How iOS 9's Safari View Controller could change your app’s onboarding experience

How iOS 9's Safari View Controller could change your app’s onboarding experience(library.launchkit.io)

23 points by rizwan 10 years ago | 4 comments

numair 10 years ago |

Doesn't this open up a bit of a privacy issue? Couldn't you scrape logged-in data from someone's social media accounts etc? Maybe I'm misinterpreting things...

I could see iOS 9.1 having a permissions dialog for "<app name> wants to access <certain domain list> while you use the app" to prevent that from happening. Until then, I could see this feature being inevitably abused.

rizwan 10 years ago | |

OP here. iOS 9's SFSafariViewController, unlike UIWebView or WKWebView, runs out-of-process and cannot be data-scraped. Beacause of this, SFSafariViewController shares cookies with Mobile Safari. The use-case here is essentially loading a special URL on the website that will take any logged in session and return back an oAuth token that the native app can use.

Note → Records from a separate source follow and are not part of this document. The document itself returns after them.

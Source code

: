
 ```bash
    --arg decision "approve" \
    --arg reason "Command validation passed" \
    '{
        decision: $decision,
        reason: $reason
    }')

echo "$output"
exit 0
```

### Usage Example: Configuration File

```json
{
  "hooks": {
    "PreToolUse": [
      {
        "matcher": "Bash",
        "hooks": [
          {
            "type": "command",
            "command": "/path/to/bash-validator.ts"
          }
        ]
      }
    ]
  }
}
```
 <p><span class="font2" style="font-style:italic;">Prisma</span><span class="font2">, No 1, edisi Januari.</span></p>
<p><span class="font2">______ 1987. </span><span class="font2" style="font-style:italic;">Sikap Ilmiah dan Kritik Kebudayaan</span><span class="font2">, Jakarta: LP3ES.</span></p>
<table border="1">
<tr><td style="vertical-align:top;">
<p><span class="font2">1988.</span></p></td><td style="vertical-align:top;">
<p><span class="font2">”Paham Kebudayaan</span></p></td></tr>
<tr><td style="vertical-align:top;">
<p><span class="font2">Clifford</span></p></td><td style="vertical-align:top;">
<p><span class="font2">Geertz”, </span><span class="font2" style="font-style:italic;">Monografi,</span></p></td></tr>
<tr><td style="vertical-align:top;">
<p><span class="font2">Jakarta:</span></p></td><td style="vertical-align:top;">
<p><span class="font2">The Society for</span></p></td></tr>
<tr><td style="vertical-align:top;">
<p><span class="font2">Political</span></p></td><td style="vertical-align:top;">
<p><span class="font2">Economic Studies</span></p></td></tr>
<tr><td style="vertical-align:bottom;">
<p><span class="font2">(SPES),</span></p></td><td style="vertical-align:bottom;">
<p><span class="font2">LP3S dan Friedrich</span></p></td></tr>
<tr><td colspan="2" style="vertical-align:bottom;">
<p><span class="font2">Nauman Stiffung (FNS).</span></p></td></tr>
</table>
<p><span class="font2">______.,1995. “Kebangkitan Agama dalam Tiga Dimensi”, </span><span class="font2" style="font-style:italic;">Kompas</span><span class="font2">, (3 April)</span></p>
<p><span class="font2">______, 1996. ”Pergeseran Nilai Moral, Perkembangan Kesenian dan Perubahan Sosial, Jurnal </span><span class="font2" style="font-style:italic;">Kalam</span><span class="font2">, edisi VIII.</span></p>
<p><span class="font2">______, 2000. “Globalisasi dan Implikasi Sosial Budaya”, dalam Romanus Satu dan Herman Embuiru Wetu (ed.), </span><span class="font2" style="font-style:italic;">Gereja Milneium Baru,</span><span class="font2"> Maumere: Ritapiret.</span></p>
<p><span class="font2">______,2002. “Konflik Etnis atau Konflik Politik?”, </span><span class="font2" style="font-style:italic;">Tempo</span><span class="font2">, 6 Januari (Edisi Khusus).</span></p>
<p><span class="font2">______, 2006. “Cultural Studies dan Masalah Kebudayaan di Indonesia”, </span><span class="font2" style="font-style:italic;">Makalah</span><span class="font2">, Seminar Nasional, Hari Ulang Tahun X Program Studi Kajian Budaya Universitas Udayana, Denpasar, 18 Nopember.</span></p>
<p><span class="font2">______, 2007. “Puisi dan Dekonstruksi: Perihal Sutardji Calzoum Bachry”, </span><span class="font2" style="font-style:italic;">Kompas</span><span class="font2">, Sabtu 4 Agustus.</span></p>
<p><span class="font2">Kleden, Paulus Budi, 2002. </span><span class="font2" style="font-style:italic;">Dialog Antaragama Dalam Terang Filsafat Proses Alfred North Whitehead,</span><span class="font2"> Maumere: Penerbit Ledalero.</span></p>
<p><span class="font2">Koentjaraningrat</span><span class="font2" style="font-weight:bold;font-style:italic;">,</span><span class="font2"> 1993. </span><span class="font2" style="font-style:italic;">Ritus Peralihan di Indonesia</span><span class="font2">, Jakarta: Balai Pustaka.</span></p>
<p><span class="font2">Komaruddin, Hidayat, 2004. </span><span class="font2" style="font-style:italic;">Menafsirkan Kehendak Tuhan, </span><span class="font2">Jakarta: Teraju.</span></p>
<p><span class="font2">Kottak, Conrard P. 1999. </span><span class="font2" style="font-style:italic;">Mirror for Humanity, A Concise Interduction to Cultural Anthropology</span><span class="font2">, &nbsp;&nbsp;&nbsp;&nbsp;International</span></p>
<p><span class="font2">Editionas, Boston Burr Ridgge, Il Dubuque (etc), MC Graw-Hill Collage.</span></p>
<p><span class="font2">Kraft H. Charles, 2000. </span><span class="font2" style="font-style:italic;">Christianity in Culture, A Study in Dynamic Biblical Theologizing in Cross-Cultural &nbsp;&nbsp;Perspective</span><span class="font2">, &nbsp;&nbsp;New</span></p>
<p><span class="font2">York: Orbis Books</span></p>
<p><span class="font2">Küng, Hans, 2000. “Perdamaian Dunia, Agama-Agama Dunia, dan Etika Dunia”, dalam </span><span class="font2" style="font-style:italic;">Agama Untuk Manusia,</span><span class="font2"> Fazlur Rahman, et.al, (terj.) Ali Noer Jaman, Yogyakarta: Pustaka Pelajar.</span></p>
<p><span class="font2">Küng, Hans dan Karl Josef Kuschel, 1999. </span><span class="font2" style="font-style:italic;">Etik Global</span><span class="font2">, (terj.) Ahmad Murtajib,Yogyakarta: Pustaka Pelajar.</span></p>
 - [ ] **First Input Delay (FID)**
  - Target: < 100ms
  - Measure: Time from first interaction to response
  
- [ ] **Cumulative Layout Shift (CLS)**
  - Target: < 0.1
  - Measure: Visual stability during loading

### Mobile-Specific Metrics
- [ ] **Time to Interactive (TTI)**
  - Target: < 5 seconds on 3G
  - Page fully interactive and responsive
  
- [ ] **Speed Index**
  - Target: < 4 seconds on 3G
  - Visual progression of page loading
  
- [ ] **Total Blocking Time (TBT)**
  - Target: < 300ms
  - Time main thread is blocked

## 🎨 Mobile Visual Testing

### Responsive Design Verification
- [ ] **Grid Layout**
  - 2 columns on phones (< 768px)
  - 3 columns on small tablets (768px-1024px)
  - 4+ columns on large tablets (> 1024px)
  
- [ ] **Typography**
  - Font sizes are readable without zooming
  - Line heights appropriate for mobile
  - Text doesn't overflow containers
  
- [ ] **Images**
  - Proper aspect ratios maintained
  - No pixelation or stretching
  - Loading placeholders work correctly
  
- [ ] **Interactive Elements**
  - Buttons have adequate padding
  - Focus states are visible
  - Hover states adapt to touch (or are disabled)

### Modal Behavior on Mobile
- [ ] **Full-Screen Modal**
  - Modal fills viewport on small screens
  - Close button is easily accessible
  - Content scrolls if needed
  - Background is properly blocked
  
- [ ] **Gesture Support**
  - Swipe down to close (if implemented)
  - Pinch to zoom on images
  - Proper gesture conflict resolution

The communication method in the demo is as if you were talking indirectly with Mobile Safari, using a custom url protocol (e.g. fooapp://), or by using the new (safe) Universal links (apps can register specific domains/urls that will redirect back to the app, using their Associated Domains entitlements).

numair 10 years ago | | |

Aha! So the web view "redirects" back into the app using an app:// link -- and because you're accessing that web view within the app itself, the redirect is captured within the app. Smart. I assume there is some sort of delegate thing that handles the browser events? Would it intercept the deep link or does that hit the app delegate?

Thanks for the awesome insights by the way.

taylorhughes 10 years ago |

Most apps don't seem to handle the web->app jump well at all. Hopefully this helps things.